Josie DeBellis, 11, a sixth-grader at Great Falls Elementary. “What I’ve been doing is trying to ban veal crates in Virginia, which are the crates male calves are put in after they are taken away from their mothers when they’re only an hour old in the dairy industry…So by 2019, I hope it has gone through all of the legislation so it can be banned. I have created draft letters to U.S. Rep. Barbara Comstock (R-10) and have run them through my Youth Leadership Council and we are going to send them and hopefully by 2019, she will allow us to ban veal crates in Virginia,” said the daughter of Tracy and Peter DeBellis of Great Falls.
Luke Stayin, 12, a sixth-grader at Spring Hill Elementary. “In the beginning of the year, I wanted to run for Vice President of my school.
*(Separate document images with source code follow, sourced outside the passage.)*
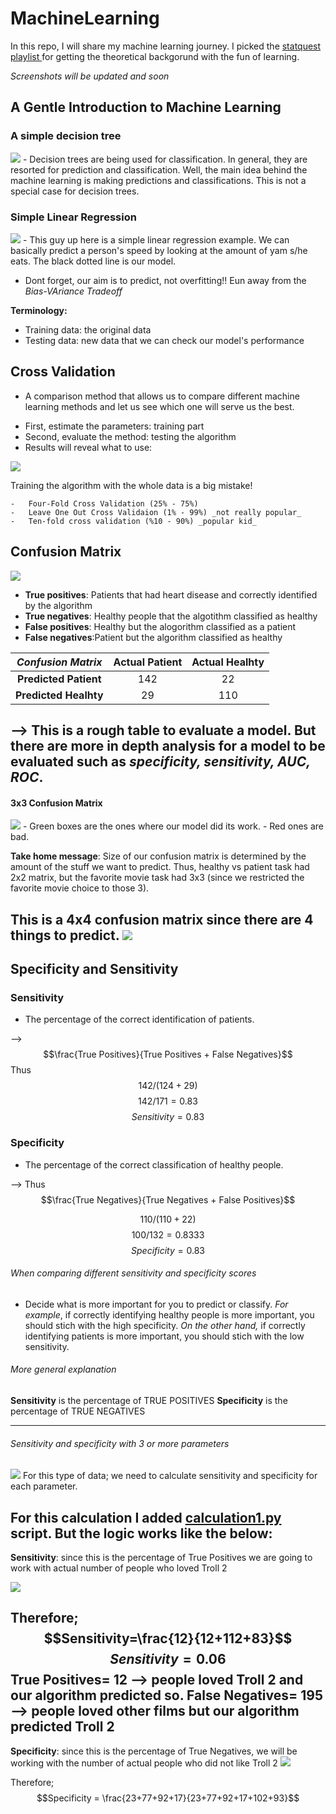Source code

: # MachineLearning
 In this repo, I will share my machine learning journey. I picked the <a href="https://www.youtube.com/watch?v=Gv9_4yMHFhI&list=PLblh5JKOoLUICTaGLRoHQDuF_7q2GfuJF">statquest playlist </a> for getting the theoretical backgorund with the fun of learning.

 _Screenshots will be updated and soon_


 ## A Gentle Introduction to Machine Learning
 ### A simple decision tree
 <img src="https://imgur.com/ANj6v3G.png">
    - Decision trees are being used for classification. In general, they are resorted for prediction and classification. Well, the main idea behind the machine learning is making predictions and classifications. This is not a special case for decision trees.

### Simple Linear Regression
 <img src="https://imgur.com/8NblKmM.png">
 - This guy up here is a simple linear regression example. We can basically predict a person's speed by looking at the amount of yam s/he eats. The black dotted line is our model.

 - Dont forget, our aim is to predict, not overfitting!! Eun away from the _Bias-VAriance Tradeoff_

<strong>Terminology:</strong>
- Training data: the original data
- Testing data: new data that we can check our model's performance


## Cross Validation
- A comparison method that allows us to compare different machine learning methods and let us see which one will serve us the best.

* First, estimate the parameters: training part
* Second, evaluate the method:  testing the algorithm 
* Results will reveal what to use:
<img src="https://imgur.com/ks7yCRI.png">

Training the algorithm with the whole data is a big mistake!

    -   Four-Fold Cross Validation (25% - 75%)
    -   Leave One Out Cross Validaion (1% - 99%) _not really popular_
    -   Ten-fold cross validation (%10 - 90%) _popular kid_ 

## Confusion Matrix
<img src="https://imgur.com/kMzrXSg.png">

- **True positives**: Patients that had heart disease and correctly identified by the algorithm  
- **True negatives**: Healthy people that the algotithm classified as healthy 
- **False positives**: Healthy but the alogorithm classified as a patient 
- **False negatives**:Patient but the algorithm classified as healthy

| _Confusion Matrix_ 	| **Actual Patient** 	| **Actual Healhty** 	|
|:---:	|:---:	|:---:	|
| **Predicted Patient** 	| 142 	| 22 	|
| **Predicted Healhty** 	| 29 	| 110 	|

--> This is a rough table to evaluate a model. But there are more in depth analysis for a model to be evaluated such as _specificity, sensitivity, AUC, ROC_.
---
#### 3x3 Confusion Matrix
<img src="https://imgur.com/rXdNlz6.png">
-   Green boxes are the ones where our model did its work.
-   Red ones are bad.

**Take home message**: Size of our confusion matrix is determined by the amount of the stuff we want to predict. Thus, healthy vs patient task had 2x2 matrix, but the favorite movie task had 3x3 (since we restricted the favorite movie choice to those 3).

<a> This is a 4x4 confusion matrix since there are 4 things to predict.
  <img src="https://imgur.com/MRtg2zA.png" />
</a>
---

## Specificity and Sensitivity
### Sensitivity
- The percentage of the correct identification of patients.

--> $$\frac{True Positives}{True Positives + False Negatives}$$
Thus $$142 / (124+29)$$
$$142/171 = 0.83$$
$$Sensitivity= 0.83$$

### Specificity
- The percentage of the correct classification of healthy people.

--> Thus $$\frac{True Negatives}{True Negatives + False Positives}$$

$$110 / (110+22)$$
$$100/132 = 0.8333$$
$$Specificity=0.83$$

###### When comparing different sensitivity and specificity scores
- Decide what is more important for you to predict or classify.
_For example_, if correctly identifying healthy people is more important, you should stich with the high specificity.
_On the other hand,_ if correctly identifying patients is more important, you should stich with the low sensitivity.

###### More general explanation
**Sensitivity** is the percentage of TRUE POSITIVES
**Specificity** is the percentage of TRUE NEGATIVES

---
###### Sensitivity and specificity with 3 or more parameters
  <img src="https://imgur.com/bTRcWnU.png" /> 
 For this type of data; we need to calculate sensitivity and specificity for each parameter.

For this calculation I added <a href="calculation1.py">calculation1.py</a> script. But the logic works like the below: 
---

**Sensitivity**: since this is the percentage of True Positives we are going to work with actual number of people who loved Troll 2

<img src="https://imgur.com/zwUTjOr.png" />

Therefore; $$Sensitivity=\frac{12}{12+112+83}$$
$$Sensitivity= 0.06 $$
True Positives= 12 --> people loved Troll 2 and our algorithm predicted so. 
False Negatives= 195 --> people loved other films but our algorithm predicted Troll 2
---
**Specificity**: since this is the percentage of True Negatives, we will be working with the number of actual people who did not like Troll 2
<img src="https://imgur.com/ejV74vP.png"/>

Therefore; $$Specificity = \frac{23+77+92+17}{23+77+92+17+102+93}$$


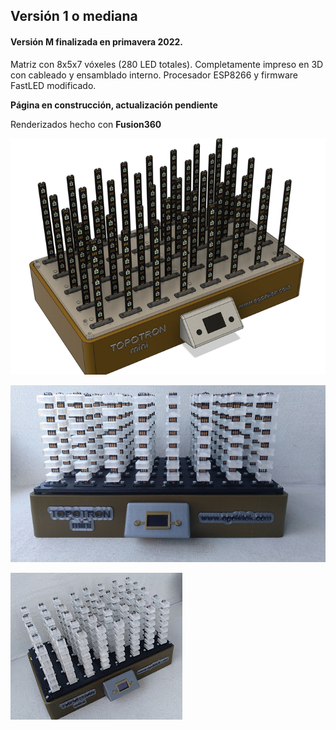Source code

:## Versión 1 o mediana


#### **Versión M** finalizada en primavera 2022. 
 
Matriz con 8x5x7 vóxeles (280 LED totales). Completamente impreso en 3D con cableado y ensamblado interno. Procesador ESP8266 y firmware FastLED modificado.

**Página en construcción, actualización pendiente**

Renderizados hecho con **Fusion360**

![TopoTronM](Imagenes/TopoTronM.png)

![TopoTronMfrontal](Imagenes/TopoTronMfrontal.png)

![TopoTronMlateral](Imagenes/TopoTronMlateral.png)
I thought of ways to get that position, so for that I needed a running platform, and thought what could make Spring Hill better? I thought more school spirit so I thought we should get a school mascot, and now we actually have a Panther Mascot. It was my idea. I had a funny catch phrase: ‘Stay in Spirit with Luke Stayin.’ I also did some community service. I acolyte and lay-read for my church and I helped pick up after the Boston Marathon along with doing community service with my Boy Scout Troop,” said the son of Stephanie and Greg Stayin of McLean.